Unable to make prediction after loading sklearn model - python

I have created a ML model with Scikit-Learn and saved it. Now when I load the model, I have trouble with transformation and prediction.
I have 4 features in DataFrame. First two features are textual, and other 2 are numerical. The result column is 1 or 0.
In order to train my model, I used ColumnTransformer and CountVectorizer for transformation and vectorization textual features. I specified NAMES of the columns that I want to transform/vectorize.
(columns text1 and text2). Numerical columns do not need to be vectorized so remainder='passthrough' is fixing that.
Part of code that works:
features = df.iloc[:, :-1]
results = df.iloc[:, -1]
transformerVectoriser = ColumnTransformer(transformers=[('vector word 1', CountVectorizer(analyzer='word', ngram_range=(1, 1), max_features = 12000, stop_words = 'english'), 'text1'),
('vector phrase 3', CountVectorizer(analyzer='word', ngram_range=(3, 3), max_features = 2500, stop_words = 'english'), 'text2')],
remainder='passthrough') # Default is to drop untransformed columns, passthrough == leave columns as they are
x_train, x_test, y_train, y_test = train_test_split(features, results, test_size=0.3, random_state=0)
x_train = transformerVectoriser.fit_transform(x_train)
x_test = transformerVectoriser.transform(x_test)
model = clf.fit(x_train, y_train)
y_pred = model.predict(x_test)
filename = 'ml_model.sav'
pickle.dump(model, open(filename, 'wb'))
filename = 'ml_transformer.sav'
pickle.dump(transformerVectoriser, open(filename, 'wb'))
But when I want to load a model, and make prediction I get an error:
# LOADING MODEL
model = pickle.load(open('ml_model.sav','rb'))
vectorizer = pickle.load(open('ml_transformer.sav','rb'))
# MAKING PREDICTION
data_for_prediction = vectorizer.transform([data_for_prediction]) #ERROR
print(model.predict_proba(data_for_prediction))
I get the error:
ValueError: Specifying the columns using strings is only supported for pandas DataFrames
When I was training my model I used Pandas dataframe, and when I wanted to make prediction I have just put the values in the list.
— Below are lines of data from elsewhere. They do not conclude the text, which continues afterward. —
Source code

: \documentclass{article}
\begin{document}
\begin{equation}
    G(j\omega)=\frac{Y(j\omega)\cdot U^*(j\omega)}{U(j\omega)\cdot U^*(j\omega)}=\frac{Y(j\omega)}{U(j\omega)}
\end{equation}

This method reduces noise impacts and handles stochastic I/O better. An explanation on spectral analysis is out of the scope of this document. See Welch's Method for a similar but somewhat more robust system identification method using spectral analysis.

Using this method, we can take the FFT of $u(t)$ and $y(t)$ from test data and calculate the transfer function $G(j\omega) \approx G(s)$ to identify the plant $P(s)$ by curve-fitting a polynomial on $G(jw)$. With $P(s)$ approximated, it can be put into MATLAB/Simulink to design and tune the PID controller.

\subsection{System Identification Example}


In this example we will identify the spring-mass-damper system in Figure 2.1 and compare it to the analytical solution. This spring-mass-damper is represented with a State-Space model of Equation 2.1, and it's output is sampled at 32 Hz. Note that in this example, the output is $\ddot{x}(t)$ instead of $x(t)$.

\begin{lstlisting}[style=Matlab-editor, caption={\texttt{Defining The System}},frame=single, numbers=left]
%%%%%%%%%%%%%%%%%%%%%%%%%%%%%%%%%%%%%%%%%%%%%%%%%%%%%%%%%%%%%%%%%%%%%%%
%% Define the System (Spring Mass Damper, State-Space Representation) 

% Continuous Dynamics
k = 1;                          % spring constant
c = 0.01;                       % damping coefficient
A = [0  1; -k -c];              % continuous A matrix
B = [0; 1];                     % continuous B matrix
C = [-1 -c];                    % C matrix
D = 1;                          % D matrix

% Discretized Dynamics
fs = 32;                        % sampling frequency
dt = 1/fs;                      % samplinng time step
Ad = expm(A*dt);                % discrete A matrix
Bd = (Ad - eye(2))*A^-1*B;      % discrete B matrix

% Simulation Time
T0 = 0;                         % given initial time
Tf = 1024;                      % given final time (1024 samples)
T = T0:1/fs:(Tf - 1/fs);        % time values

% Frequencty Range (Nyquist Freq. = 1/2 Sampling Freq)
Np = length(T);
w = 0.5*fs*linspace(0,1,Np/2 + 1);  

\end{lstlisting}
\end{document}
So data_for_prediction is list, that looks like this:
["text that should be vectorized with vectorizer that i created", "More texts that should be vectorized", 4, 7]
I think that that is the error, Because I used column names when I was using ColumnTransformer, but now when I want to make prediction, vectorizer do not know what to vectorize.
My final model and vectorizer should be used in an API, and api should only take JSON, so I do not want to convert JSON to DataFrame and pass it to the model.
Is there a way to fix this error without using pandas dataframe in my final Flask APP.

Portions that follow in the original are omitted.